Dinsdag in week 2 door het jaar
Uit het 1e boek Samuël 16,1-13.
Kom, vul je hoorn met olie en ga voor mij naar Isaï in Betlehem, want een van zijn zonen heb ik als koning uitgekozen.’
‘Hoe kan ik dat nu doen?’ wierp Samuël tegen. ‘Saul zal me vermoorden als hij het hoort.’ De Heer antwoordde:
‘Neem een jonge koe mee en zeg dat je bent gekomen om de Heer een offer te brengen.

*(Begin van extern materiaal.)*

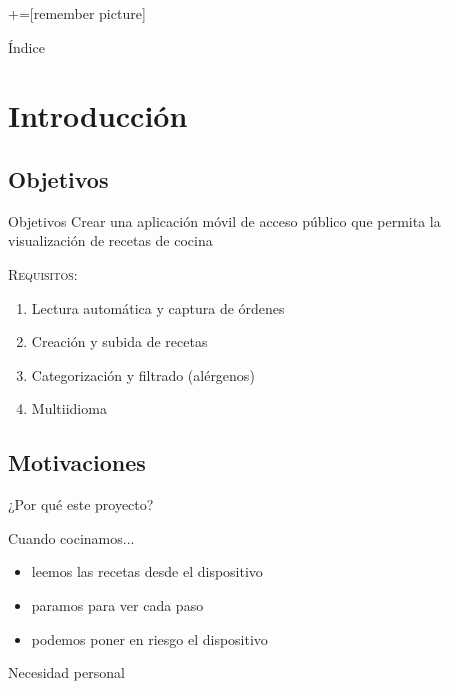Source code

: \documentclass[10pt,xcolor=svgnames]{beamer}
\begin{document}
+=[remember picture]
\everymath{\displaystyle}

\begin{frame}
  \maketitle
\end{frame}

\begin{frame}{Índice}
  \transdissolve
  \tableofcontents
\end{frame}

\section{Introducción}

\subsection{Objetivos}

\begin{frame}{Objetivos}
  \transdissolve
  Crear una aplicación móvil de acceso público que permita la visualización
  de recetas de cocina\\

  \vspace*{1cm}

  \pause

  \textsc{Requisitos:}\\
  \begin{enumerate}
  \item<2-5> Lectura automática y captura de órdenes
  \item<3-5> Creación y subida de recetas
  \item<4-5> Categorización y filtrado (alérgenos)
  \item<5> Multiidioma
  \end{enumerate}
\end{frame}


\subsection{Motivaciones}

\begin{frame}{¿Por qué este proyecto?}
  \transdissolve
  \begin{block}{Cuando cocinamos...}
    \begin{itemize}
    \item leemos las recetas desde el dispositivo
    \item paramos para ver cada paso
    \item podemos poner en riesgo el dispositivo
    \end{itemize}
  \end{block}

  \begin{center}
    Necesidad personal
  \end{center}
\end{frame}
\end{document}
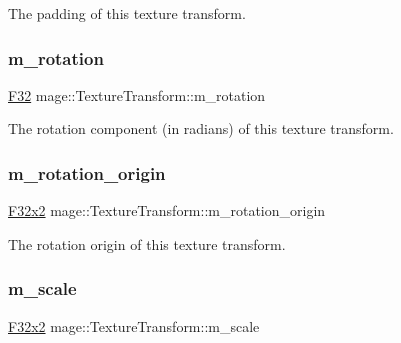 The padding of this texture transform. \hypertarget{classmage_1_1_texture_transform_aa9b56aac4354fa7f37caee42451f60d1}{}\label{classmage_1_1_texture_transform_aa9b56aac4354fa7f37caee42451f60d1} 
\subsubsection{\texorpdfstring{m\+\_\+rotation}{m\_rotation}}
{\footnotesize\ttfamily \hyperlink{namespacemage_aa97e833b45f06d60a0a9c4fc22ae02c0}{F32} mage\+::\+Texture\+Transform\+::m\+\_\+rotation\hspace{0.3cm}{\ttfamily [private]}}

The rotation component (in radians) of this texture transform. \hypertarget{classmage_1_1_texture_transform_af991dbcc669e2af4d78531b50fc60175}{}\label{classmage_1_1_texture_transform_af991dbcc669e2af4d78531b50fc60175} 
\subsubsection{\texorpdfstring{m\+\_\+rotation\+\_\+origin}{m\_rotation\_origin}}
{\footnotesize\ttfamily \hyperlink{namespacemage_aa87237ad091f5cd7da612b8523fc108f}{F32x2} mage\+::\+Texture\+Transform\+::m\+\_\+rotation\+\_\+origin\hspace{0.3cm}{\ttfamily [private]}}

The rotation origin of this texture transform. \hypertarget{classmage_1_1_texture_transform_adb36217d25494721ee54cd6807ea65af}{}\label{classmage_1_1_texture_transform_adb36217d25494721ee54cd6807ea65af} 
\subsubsection{\texorpdfstring{m\+\_\+scale}{m\_scale}}
{\footnotesize\ttfamily \hyperlink{namespacemage_aa87237ad091f5cd7da612b8523fc108f}{F32x2} mage\+::\+Texture\+Transform\+::m\+\_\+scale\hspace{0.3cm}{\ttfamily [private]}}

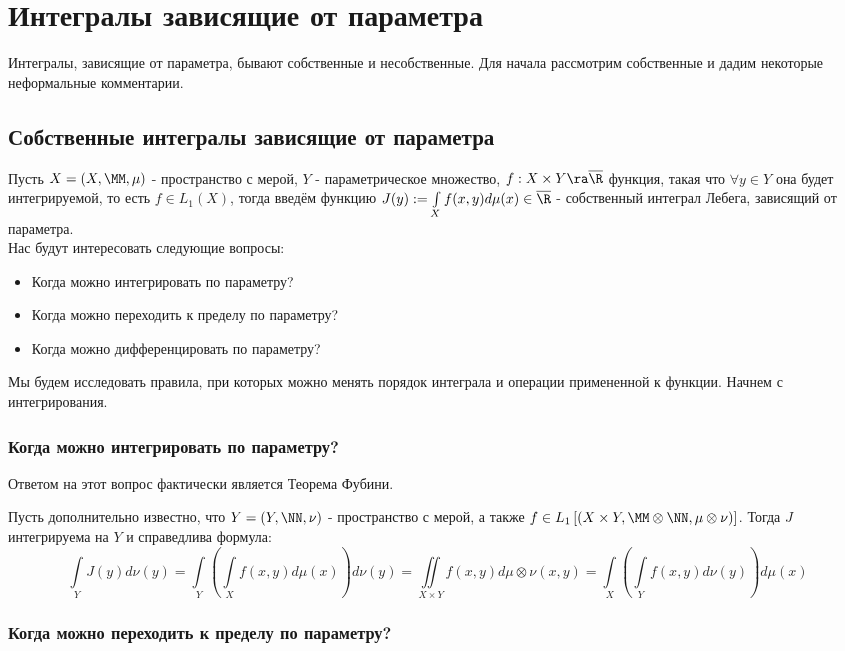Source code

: \section{Интегралы зависящие от параметра}
Интегралы, зависящие от параметра, бывают собственные и несобственные. Для начала рассмотрим собственные и дадим некоторые неформальные комментарии.

\subsection{Собственные интегралы зависящие от параметра}

 Пусть $X = (X, \MM, \mu)$ - пространство с мерой, $Y$ - параметрическое множество, $f : X \times Y \ra \overline{\R}$ функция, такая что $\forall y \in Y$ она будет интегрируемой, то есть $f \in L_1(X)$, тогда введём функцию $J(y) := \int\limits_X f(x, y) d\mu(x) \in \overline{\R}$ - собственный интеграл Лебега, зависящий от параметра.
\\
Нас будут интересовать следующие вопросы:
\begin{itemize}
    \item Когда можно интегрировать по параметру?
    \item Когда можно переходить к пределу по параметру?
    \item Когда можно дифференцировать по параметру?
\end{itemize}


Мы будем исследовать правила, при которых можно менять порядок интеграла и операции примененной к функции. Начнем с интегрирования.

\subsubsection{Когда можно интегрировать по параметру?}

Ответом на этот вопрос фактически является Теорема Фубини.

\theorem Пусть дополнительно известно, что $Y = (Y, \NN, \nu)$ - пространство с мерой, а также $f \in L_1\left[ (X \times Y, \MM \otimes \NN, \mu \otimes \nu) \right]$. Тогда $J$ интегрируема на $Y$ и справедлива формула: $$\int\limits_Y J(y)d\nu(y) = \int\limits_Y \left( \int\limits_X f(x,y)d\mu(x) \right) d\nu(y) = \iint\limits_{X \times Y} f(x,y) d \mu\otimes\nu(x, y) = \int\limits_X \left( \int\limits_Y f(x, y) d\nu(y) \right) d\mu(x)$$

\subsubsection{Когда можно переходить к пределу по параметру?}

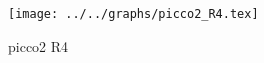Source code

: \begin{figure}[h] \centering\texttt{[image: ../../graphs/picco2\_R4.tex]}\caption{picco2 R4}\label{gr:picco2_R4} \end{figure}

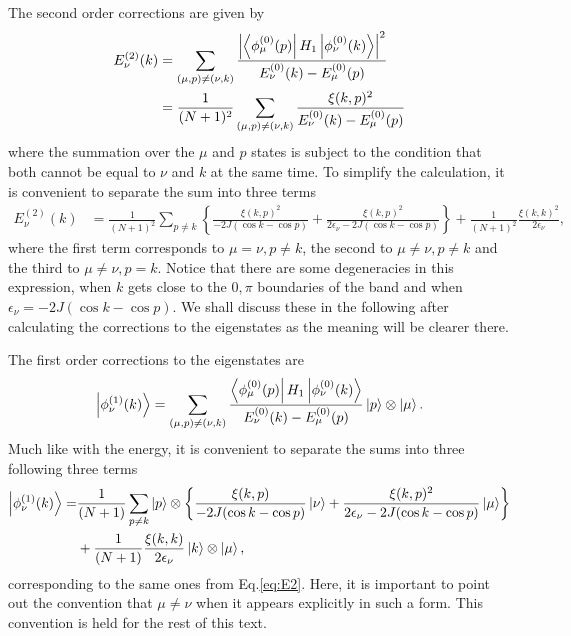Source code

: \documentclass{article}
\begin{document}
The second order corrections are given by 
\begin{align}
    E_{\nu}^{(2)}(k) & = \sum_{(\mu,p)\neq(\nu,k)} \frac{\left|\bra{\phi^{(0)}_\mu (p)}H_1 \ket{\phi^{(0)}_\nu (k)}\right|^2}{ E_{\nu}^{(0)}(k) -  E_{\mu}^{(0)}(p)}\\
    & = \frac{1}{(N+1)^2}\sum_{(\mu,p)\neq(\nu,k)} \frac{ \xi(k,p)^2}{ E_{\nu}^{(0)}(k) -  E_{\mu}^{(0)}(p)}
\end{align}
where the summation over the $\mu$ and $p$ states is subject to the condition that 
both cannot be equal to $\nu$ and $k$ at the same time. To simplify the calculation,
 it is convenient to separate the sum into three terms
\begin{align}\label{eq:E2}
    E_{\nu}^{(2)}(k) & = \frac{1}{(N+1)^2}\sum_{p\neq k} \left \{ \frac{ \xi(k,p)^2}{ -2J( \cos k - \cos p ) } +  \frac{ \xi(k,p)^2}{ 2\epsilon_\nu -2J( \cos k - \cos p ) } \right \} + \frac{1}{(N+1)^2} \frac{\xi(k,k)^2}{2\epsilon_\nu},
\end{align}
where the first term corresponds to $\mu = \nu, p\neq k$, the second to $\mu \neq \nu, p\neq k$ and the third to $\mu \neq \nu, p = k$. Notice that there are some degeneracies in this expression, when $k$ gets close to the $0, \pi$  boundaries of the band and when $\epsilon_\nu = -2 J( \cos k -\cos p)$. We shall discuss these in the following after calculating the corrections to the eigenstates as the meaning will be clearer there. 

The first order corrections to the eigenstates are
\begin{align}
    \ket{\phi_\nu^{(1)} (k)} = \sum_{(\mu,p)\neq(\nu,k)} \frac{\bra{\phi^{(0)}_\mu (p)}H_1 \ket{\phi^{(0)}_\nu (k)}}{ E_{\nu}^{(0)}(k) -  E_{\mu}^{(0)}(p)} \ket{p}\otimes \ket{\mu}.
\end{align} 
Much like with the energy, it is convenient to separate the sums into three following three terms
\begin{align}\label{eq:psi_1}
    \ket{\phi_\nu^{(1)} (k)} = & \frac{1}{(N+1)}\sum_{p\neq k} \ket{p}\otimes \left \{ \frac{ \xi(k,p)}{ -2J( \cos k - \cos p ) } \ket{\nu} +  \frac{ \xi(k,p)^2}{ 2\epsilon_\nu -2J( \cos k - \cos p )} \ket{\mu} \right \} \nonumber \\ 
    & + \frac{1}{(N+1)} \frac{\xi(k,k)}{2\epsilon_\nu} \ket{k}\otimes\ket{\mu},
\end{align}
corresponding to the same ones from Eq.\eqref{eq:E2}. Here, it is important to point out the convention that $\mu \neq \nu$ when it appears explicitly in such a form. This convention is held for the rest of this text.
\end{document}
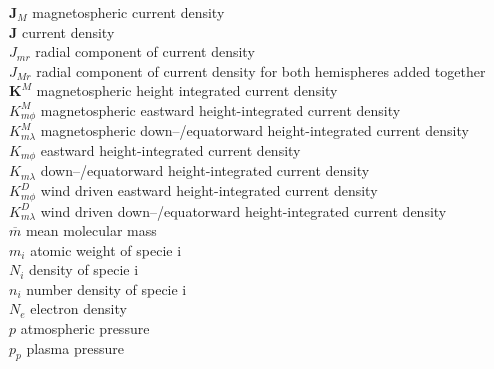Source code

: \begin{tabbing}
\>$\mathbf J_{M}$       \>  magnetospheric current density   \\

\>$\mathbf J$        	\>  current density   \\

\>$J_{mr}$        	\>  radial component of current density   \\

\>$J_{Mr}$        	\>  radial component of current density for both hemispheres added together  \\

\>$\mathbf K^{M}$       \>  magnetospheric height integrated current density   \\

\>$K_{m\phi}^{M}$       \>  magnetospheric eastward height-integrated current density   \\

\>$K_{m\lambda}^{M}$    \>  magnetospheric down--/equatorward height-integrated current density   \\

\>$K_{m\phi}$        	\>  eastward height-integrated current density   \\

\>$K_{m\lambda}$        \>  down--/equatorward height-integrated current density   \\

\>$K_{m\phi}^D$        	\>  wind driven eastward height-integrated current density   \\

\>$K_{m\lambda}^D$      \>  wind driven down--/equatorward height-integrated current density   \\

\>$\overline{m}$        \>  mean molecular mass  \\

\>$m_i$        		\>  atomic weight of specie i   \\

\>$N_i$        		\>  density of specie i   \\

\>$n_i$        		\>  number density of specie i   \\

\>$N_e$        		\>  electron density   \\

\>$p$        		\>  atmospheric pressure   \\

\>$p_p$        		\>  plasma pressure   \\


\end{tabbing}

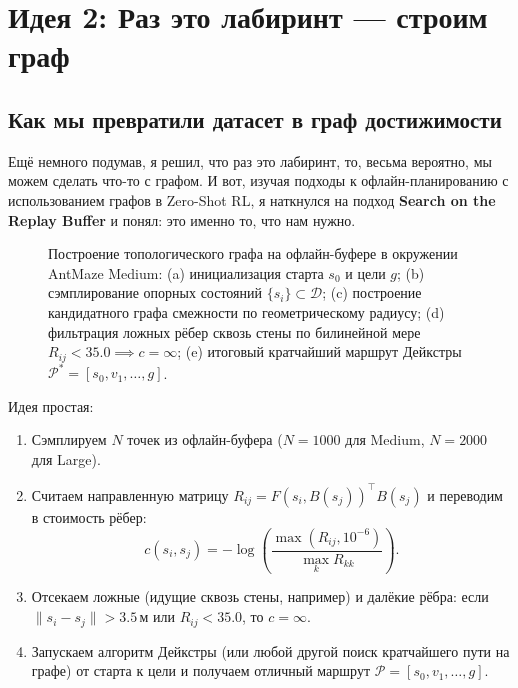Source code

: \section{Идея 2: Раз это лабиринт — строим граф}

\subsection{Как мы превратили датасет в граф достижимости}
Ещё немного подумав, я решил, что раз это лабиринт, то, весьма вероятно, мы можем сделать что-то с графом.
И вот, изучая подходы к офлайн-планированию с использованием графов в Zero-Shot RL, я наткнулся на подход \textbf{Search on the Replay Buffer} \cite{eysenbach2019search} и понял: это именно то, что нам нужно.

\begin{figure}[t]
    \centering
    
    \caption{Построение топологического графа на офлайн-буфере в окружении AntMaze Medium: (a) инициализация старта $s_0$ и цели $g$; (b) сэмплирование опорных состояний $\{s_i\} \subset \mathcal{D}$; (c) построение кандидатного графа смежности по геометрическому радиусу; (d) фильтрация ложных рёбер сквозь стены по билинейной мере $R_{ij} < 35.0 \implies c = \infty$; (e) итоговый кратчайший маршрут Дейкстры $\mathcal{P}^* = [s_0, v_1, \dots, g]$.}
    \label{fig:search_on_buffer}
\end{figure}

Идея простая:
\begin{enumerate}[leftmargin=*,noitemsep]
    \item Сэмплируем $N$ точек из офлайн-буфера ($N=1000$ для Medium, $N=2000$ для Large).
    \item Считаем направленную матрицу $R_{ij} = F(s_i, B(s_j))^\top B(s_j)$ и переводим в стоимость рёбер:
    \begin{equation}
    \label{eq:graph_cost}
        c(s_i, s_j) = -\log \left( \frac{\max(R_{ij}, 10^{-6})}{\max_{k} R_{kk}} \right).
    \end{equation}
    \item Отсекаем ложные (идущие сквозь стены, например) и далёкие рёбра: если $\|s_i - s_j\| > 3.5\,\text{м}$ или $R_{ij} < 35.0$, то $c = \infty$.
    \item Запускаем алгоритм Дейкстры (или любой другой поиск кратчайшего пути на графе) от старта к цели и получаем отличный маршрут $\mathcal{P} = [s_0, v_1, \dots, g]$.
\end{enumerate}

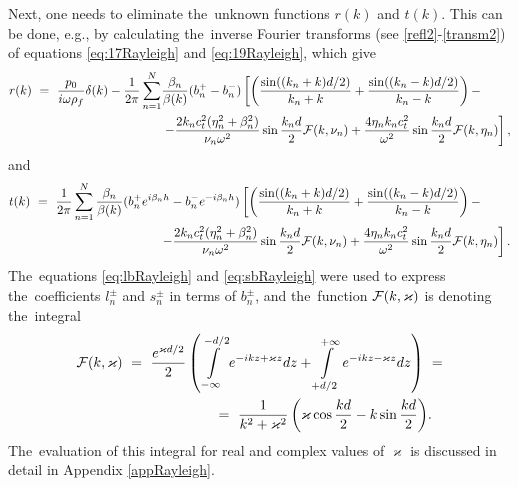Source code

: Next, one needs to eliminate the~unknown functions $r(k)$ and $t(k)$.
This can be done, e.g., by calculating the~inverse Fourier transforms (see \cref{refl2}-\cref{transm2}) of equations \cref{eq:17Rayleigh} and \cref{eq:19Rayleigh}, which give
\begin{align}
r(k)~=~\frac{p_0}{i\omega\rho_f}\delta(k)-\frac{1}{2\pi}\sum\limits_{n=1}^{N}&\frac{\beta_n}{\beta(k)}({b_n^+}-{b_n^-})\left[
\left(\frac{\sin((k_n+k)d/2)}{k_n+k}+\frac{\sin((k_n-k)d/2)}{k_n-k}\right)- \right. \label{eq:B5Rayleigh} \\
&\left. -\frac{2k_n c_t^2(\eta_n^2+\beta_n^2)}{\nu_n\omega^2}\sin\frac{k_nd}{2}{\mathcal F}(k, \nu_n)+ \frac{4\eta_n k_nc_t^2}{\omega^2}\sin\frac{k_nd}{2}{\mathcal F}(k, \eta_n) \right], \notag
\end{align}
and
\begin{align}
t(k)~=~\frac{1}{2\pi}\sum\limits_{n=1}^{N}\frac{\beta_n}{\beta(k)}&({b_n^+}e^{i\beta_nh}-{b_n^-}e^{-i\beta_nh})\left[
\left(\frac{\sin((k_n+k)d/2)}{k_n+k}+\frac{\sin((k_n-k)d/2)}{k_n-k}\right)- \right. \label{eq:B6Rayleigh}\\
&\hspace{1cm}\left. -\frac{2k_n c_t^2(\eta_n^2+\beta_n^2)}{\nu_n\omega^2}\sin\frac{k_nd}{2}{\mathcal F}(k, \nu_n)+ \frac{4\eta_n k_nc_t^2}{\omega^2}\sin\frac{k_nd}{2}{\mathcal F}(k, \eta_n) \right]. \notag
\end{align}
The~equations \cref{eq:lbRayleigh} and \cref{eq:sbRayleigh} were used to express the~coefficients $l_n^{\pm}$ and $s_n^{\pm}$ in terms of $b_n^{\pm}$, and the~function ${\mathcal F}(k, \varkappa)$ is denoting the~integral
\begin{align}
{\mathcal F}(k, \varkappa)~=~\frac{e^{\varkappa d/2}}{2}\left(\int\limits_{-\infty}^{-d/2}e^{-ikz+\varkappa z}dz + \int\limits_{+d/2}^{+\infty}e^{-ikz-\varkappa z}dz\right)~&= \\
=~\frac{1}{k^2+\varkappa^2}\left(\varkappa \cos\frac{kd}{2}-k\sin\frac{kd}{2}\right)&. \notag
\end{align}
The~evaluation of this integral for real and complex values of $\varkappa$ is discussed in detail in Appendix \ref{appRayleigh}.

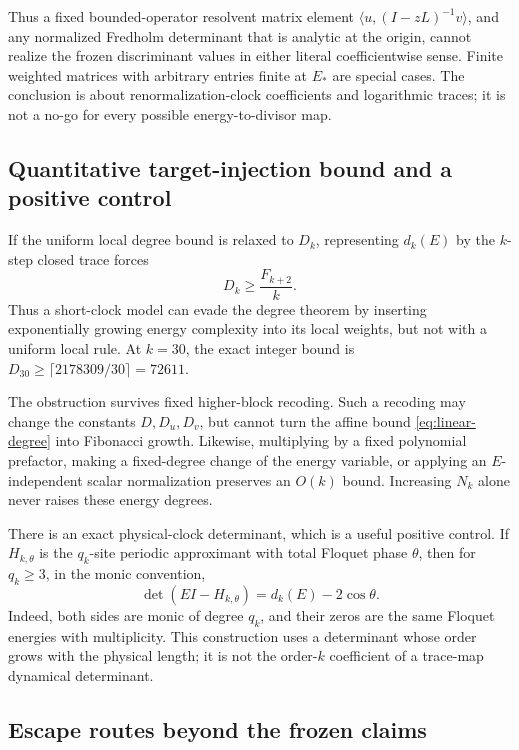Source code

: Thus a fixed bounded-operator resolvent matrix element
\(\langle u,(I-zL)^{-1}v\rangle\), and any normalized Fredholm determinant
that is analytic at the origin, cannot realize the frozen discriminant values
in either literal coefficientwise sense.  Finite weighted matrices with
arbitrary entries finite at \(E_*\) are special cases.  The conclusion is
about renormalization-clock coefficients and logarithmic traces; it is not a
no-go for every possible energy-to-divisor map.

\subsection{Quantitative target-injection bound and a positive control}

If the uniform local degree bound is relaxed to \(D_k\), representing
\(d_k(E)\) by the \(k\)-step closed trace forces
\begin{equation}
D_k\ge \frac{F_{k+2}}{k}.
\label{eq:injection-bound}
\end{equation}
Thus a short-clock model can evade the degree theorem by inserting
exponentially growing energy complexity into its local weights, but not with a
uniform local rule.  At \(k=30\), the exact integer bound is
\(D_{30}\ge\lceil2178309/30\rceil=72611\).

The obstruction survives fixed higher-block recoding.  Such a recoding may
change the constants \(D,D_u,D_v\), but cannot turn the affine bound
\eqref{eq:linear-degree} into Fibonacci growth.  Likewise, multiplying by a
fixed polynomial prefactor, making a fixed-degree change of the energy
variable, or applying an \(E\)-independent scalar normalization preserves an
\(O(k)\) bound.  Increasing \(N_k\) alone never raises these energy degrees.

There is an exact physical-clock determinant, which is a useful positive
control.  If \(H_{k,\theta}\) is the \(q_k\)-site periodic approximant with
total Floquet phase \(\theta\), then for \(q_k\ge3\), in the monic convention,
\begin{equation}
\det(EI-H_{k,\theta})=d_k(E)-2\cos\theta.
\label{eq:physical-characteristic}
\end{equation}
Indeed, both sides are monic of degree \(q_k\), and their zeros are the same
Floquet energies with multiplicity.  This construction uses a determinant
whose order grows with the physical length; it is not the order-\(k\)
coefficient of a trace-map dynamical determinant.

\subsection{Escape routes beyond the frozen claims}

Nodig Isaï uit voor het offermaal, dan zal ik je laten weten wat je doen moet. Wie ik je aanwijs, die moet je voor mij zalven.’
Samuël deed wat de Heer had gezegd. Toen hij in Betlehem aankwam, kwamen de oudsten van de stad
hem ongerust tegemoet en vroegen: ‘Uw komst is toch geen slecht teken?’
‘Wees gerust,’ antwoordde Samuël. ‘Ik ben gekomen om de Heer een offer te brengen. Reinig u
en neem met mij deel aan het offermaal.’ Ook Isaï en zijn zonen nodigde hij uit, en aan hen voltrok hij persoonlijk de reiniging.
Bij hun aankomst viel zijn oog meteen op Eliab, en hij zei bij zichzelf: Hij die daar klaarstaat is vast en zeker degene die de Heer wil zalven.
Maar de Heer zei tegen Samuël: ‘Ga niet af op zijn voorkomen en zijn rijzige gestalte. Ik heb hem afgewezen.
Het gaat niet om wat de mens ziet: de mens kijkt naar het uiterlijk, maar de Heer kijkt naar het hart.’
Toen riep Isaï Abinadab en stelde hem aan Samuël voor, maar die zei: ‘Ook hem heeft de Heer niet gekozen.’
Isaï stelde Samma voor, maar weer zei Samuël: ‘Ook hem heeft de Heer niet gekozen.’
Zo stelde Isaï zijn zeven zonen aan Samuël voor, maar telkens zei Samuël dat dit niet degene was die de Heer gekozen had.
‘Zijn dit alle zonen die u heeft?’ vroeg hij. ‘Nee,’ antwoordde Isaï, ‘de jongste is er niet bij, die hoedt de schapen en de geiten.’
Toen zei Samuël tegen Isaï: ‘Laat hem hier komen. We beginnen niet aan de maaltijd voordat hij er is.’
Isaï liet hem halen. Het was een knappe jongen met rossig haar en sprekende ogen. En de Heer zei: ‘Hem moet je zalven. Hij is het.’
Samuël nam de hoorn met olie en zalfde hem te midden van zijn broers. Van toen af aan
was David doordrongen van de geest van de Heer. Daarna vertrok Samuël weer naar Rama.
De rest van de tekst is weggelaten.